More Cargo Ships From Ukraine Use Civilian Corridor Despite Russian Threats
Two cargo vessels have left Ukraine despite Russian threats and are in the Black Sea, maritime officials said Saturday.
The Anna-Theresa, a Liberian-flagged bulk carrier holding 56,000 tons of pig iron, left the Ukrainian port of Yuzhny on Friday and is now close to Bulgarian territorial waters, said Ukrainian Infrastructure Minister Oleksandr Kubrakov.

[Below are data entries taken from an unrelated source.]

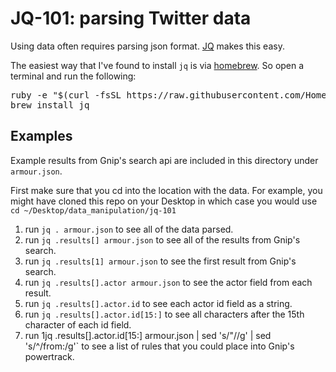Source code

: # JQ-101: parsing Twitter data
Using data often requires parsing json format. [JQ](http://stedolan.github.io/jq/) makes this easy. 

The easiest way that I've found to install `jq` is via [homebrew](http://brew.sh/). So open a terminal and run the following:

<pre>
ruby -e "$(curl -fsSL https://raw.githubusercontent.com/Homebrew/install/master/install)"
brew install jq
</pre>

## Examples
Example results from Gnip's search api are included in this directory under `armour.json`.

First make sure that you cd into the location with the data. For
example, you might have cloned this repo on your Desktop in which case
you would use `cd ~/Desktop/data_manipulation/jq-101`
 
1. run `jq . armour.json` to see all of the data parsed.
2. run `jq .results[] armour.json` to see all of the results from Gnip's
   search.
3. run `jq .results[1] armour.json` to see the first result from Gnip's
   search.
4. run `jq .results[].actor armour.json` to see the actor field from
   each result.
5. run `jq .results[].actor.id` to see each actor id field as a string.
6. run `jq .results[].actor.id[15:]` to see all characters after the
   15th character of each id field. 
7. run 1jq .results[].actor.id[15:] armour.json | sed 's/"//g' | sed 's/^/from:/g'` to see a list of rules that you could place into Gnip's powertrack.



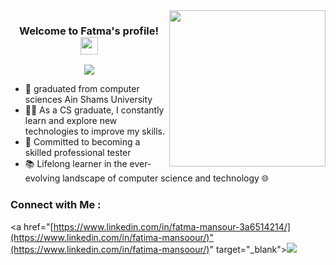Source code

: 
<img width="250" align="right" src="https://c.tenor.com/_DOBjnGspYAAAAAM/code-coding.gif">

<h3 align="center">
  Welcome to Fatma's profile!
  <img src="https://media.giphy.com/media/hvRJCLFzcasrR4ia7z/giphy.gif" width="28">
</h3>

<!-- Typing SVG by DenverCoder1 - https://github.com/DenverCoder1/readme-typing-svg -->
<p align="center">
  <a href="https://github.com/DenverCoder1/readme-typing-svg"><img src="https://readme-typing-svg.herokuapp.com/?lines=Software%20Tester;Always%20learning%20new%20things&font=Fira%20Code&center=true&width=440&height=45&color=f75c7e&vCenter=true&size=22"></a>
</p> 

- 🏢 graduated from computer sciences Ain Shams University
- 👨‍💻 As a CS graduate, I constantly learn and explore new technologies to improve my skills.
- 🌟 Committed to becoming a skilled professional tester
- 📚 Lifelong learner in the ever-evolving landscape of computer science and technology 🌐





### Connect with Me :

<a href="[https://www.linkedin.com/in/fatma-mansour-3a6514214/](https://www.linkedin.com/in/fatima-mansoour/)"(https://www.linkedin.com/in/fatima-mansoour/)" target="_blank"><img src="https://img.shields.io/badge/-Fatma%20Mansour-0077B5?style=for-the-badge&logo=Linkedin&logoColor=white"/></a>


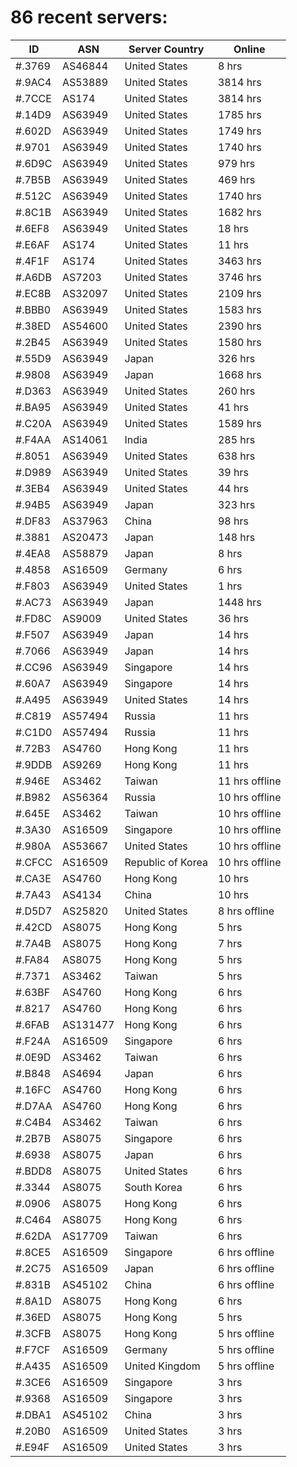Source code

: # 86 recent servers:

| ID | ASN | Server Country | Online |
| ------ | ------ | ------ | ------ |
| #.3769 | AS46844 | United States | 8 hrs |
| #.9AC4 | AS53889 | United States | 3814 hrs |
| #.7CCE | AS174 | United States | 3814 hrs |
| #.14D9 | AS63949 | United States | 1785 hrs |
| #.602D | AS63949 | United States | 1749 hrs |
| #.9701 | AS63949 | United States | 1740 hrs |
| #.6D9C | AS63949 | United States | 979 hrs |
| #.7B5B | AS63949 | United States | 469 hrs |
| #.512C | AS63949 | United States | 1740 hrs |
| #.8C1B | AS63949 | United States | 1682 hrs |
| #.6EF8 | AS63949 | United States | 18 hrs |
| #.E6AF | AS174 | United States | 11 hrs |
| #.4F1F | AS174 | United States | 3463 hrs |
| #.A6DB | AS7203 | United States | 3746 hrs |
| #.EC8B | AS32097 | United States | 2109 hrs |
| #.BBB0 | AS63949 | United States | 1583 hrs |
| #.38ED | AS54600 | United States | 2390 hrs |
| #.2B45 | AS63949 | United States | 1580 hrs |
| #.55D9 | AS63949 | Japan | 326 hrs |
| #.9808 | AS63949 | Japan | 1668 hrs |
| #.D363 | AS63949 | United States | 260 hrs |
| #.BA95 | AS63949 | United States | 41 hrs |
| #.C20A | AS63949 | United States | 1589 hrs |
| #.F4AA | AS14061 | India | 285 hrs |
| #.8051 | AS63949 | United States | 638 hrs |
| #.D989 | AS63949 | United States | 39 hrs |
| #.3EB4 | AS63949 | United States | 44 hrs |
| #.94B5 | AS63949 | Japan | 323 hrs |
| #.DF83 | AS37963 | China | 98 hrs |
| #.3881 | AS20473 | Japan | 148 hrs |
| #.4EA8 | AS58879 | Japan | 8 hrs |
| #.4858 | AS16509 | Germany | 6 hrs |
| #.F803 | AS63949 | United States | 1 hrs |
| #.AC73 | AS63949 | Japan | 1448 hrs |
| #.FD8C | AS9009 | United States | 36 hrs |
| #.F507 | AS63949 | Japan | 14 hrs |
| #.7066 | AS63949 | Japan | 14 hrs |
| #.CC96 | AS63949 | Singapore | 14 hrs |
| #.60A7 | AS63949 | Singapore | 14 hrs |
| #.A495 | AS63949 | United States | 14 hrs |
| #.C819 | AS57494 | Russia | 11 hrs |
| #.C1D0 | AS57494 | Russia | 11 hrs |
| #.72B3 | AS4760 | Hong Kong | 11 hrs |
| #.9DDB | AS9269 | Hong Kong | 11 hrs |
| #.946E | AS3462 | Taiwan | 11 hrs offline |
| #.B982 | AS56364 | Russia | 10 hrs offline |
| #.645E | AS3462 | Taiwan | 10 hrs offline |
| #.3A30 | AS16509 | Singapore | 10 hrs offline |
| #.980A | AS53667 | United States | 10 hrs offline |
| #.CFCC | AS16509 | Republic of Korea | 10 hrs offline |
| #.CA3E | AS4760 | Hong Kong | 10 hrs |
| #.7A43 | AS4134 | China | 10 hrs |
| #.D5D7 | AS25820 | United States | 8 hrs offline |
| #.42CD | AS8075 | Hong Kong | 5 hrs |
| #.7A4B | AS8075 | Hong Kong | 7 hrs |
| #.FA84 | AS8075 | Hong Kong | 5 hrs |
| #.7371 | AS3462 | Taiwan | 5 hrs |
| #.63BF | AS4760 | Hong Kong | 6 hrs |
| #.8217 | AS4760 | Hong Kong | 6 hrs |
| #.6FAB | AS131477 | Hong Kong | 6 hrs |
| #.F24A | AS16509 | Singapore | 6 hrs |
| #.0E9D | AS3462 | Taiwan | 6 hrs |
| #.B848 | AS4694 | Japan | 6 hrs |
| #.16FC | AS4760 | Hong Kong | 6 hrs |
| #.D7AA | AS4760 | Hong Kong | 6 hrs |
| #.C4B4 | AS3462 | Taiwan | 6 hrs |
| #.2B7B | AS8075 | Singapore | 6 hrs |
| #.6938 | AS8075 | Japan | 6 hrs |
| #.BDD8 | AS8075 | United States | 6 hrs |
| #.3344 | AS8075 | South Korea | 6 hrs |
| #.0906 | AS8075 | Hong Kong | 6 hrs |
| #.C464 | AS8075 | Hong Kong | 6 hrs |
| #.62DA | AS17709 | Taiwan | 6 hrs |
| #.8CE5 | AS16509 | Singapore | 6 hrs offline |
| #.2C75 | AS16509 | Japan | 6 hrs offline |
| #.831B | AS45102 | China | 6 hrs offline |
| #.8A1D | AS8075 | Hong Kong | 6 hrs |
| #.36ED | AS8075 | Hong Kong | 5 hrs |
| #.3CFB | AS8075 | Hong Kong | 5 hrs offline |
| #.F7CF | AS16509 | Germany | 5 hrs offline |
| #.A435 | AS16509 | United Kingdom | 5 hrs offline |
| #.3CE6 | AS16509 | Singapore | 3 hrs |
| #.9368 | AS16509 | Singapore | 3 hrs |
| #.DBA1 | AS45102 | China | 3 hrs |
| #.20B0 | AS16509 | United States | 3 hrs |
| #.E94F | AS16509 | United States | 3 hrs |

A second vessel — the Ocean Courtesy, traveling under a Marshall Islands flag — left the same port on Friday with 172,000 tons of iron ore concentrate. That ship arrived at the Romanian Black Sea port of Constanta shortly before noon on Saturday, according to the global ship tracking website MarineTraffic. The website did not state whether the vessel is set to move on from the Romanian port.
The two vessels sailed through a temporary corridor for civilian ships from Ukraine’s Black Sea ports to the Bosporus, Kubrakov said on the social media site X, formerly known as Twitter. The corridor goes along the western shores of the Black Sea, avoiding international waters and instead using those controlled by NATO members Romania and Bulgaria.
On Saturday, authorities at the Bulgarian port of Varna did not confirm whether the Anna-Theresa will enter the port or continue to the Bosporus Strait.
The ships were the third and fourth vessels that used the interim corridor established by Ukraine’s government after Russia halted a wartime agreement aimed at ensuring safe grain exports from Ukraine. The vessels had been docked in Ukrainian Black Sea ports since before Russia’s full-scale invasion of its neighbor.
Their departure coincided with the official announcement of a meeting on Monday between Russian President Vladimir Putin and his Turkish counterpart, Recep Tayyip Erdogan.
The high-level talks in Russia’s Black Sea resort of Sochi come just over six weeks after Moscow broke off a deal brokered by Ankara and the United Nations that allowed Ukrainian grain to reach world markets safely despite the 18-month war.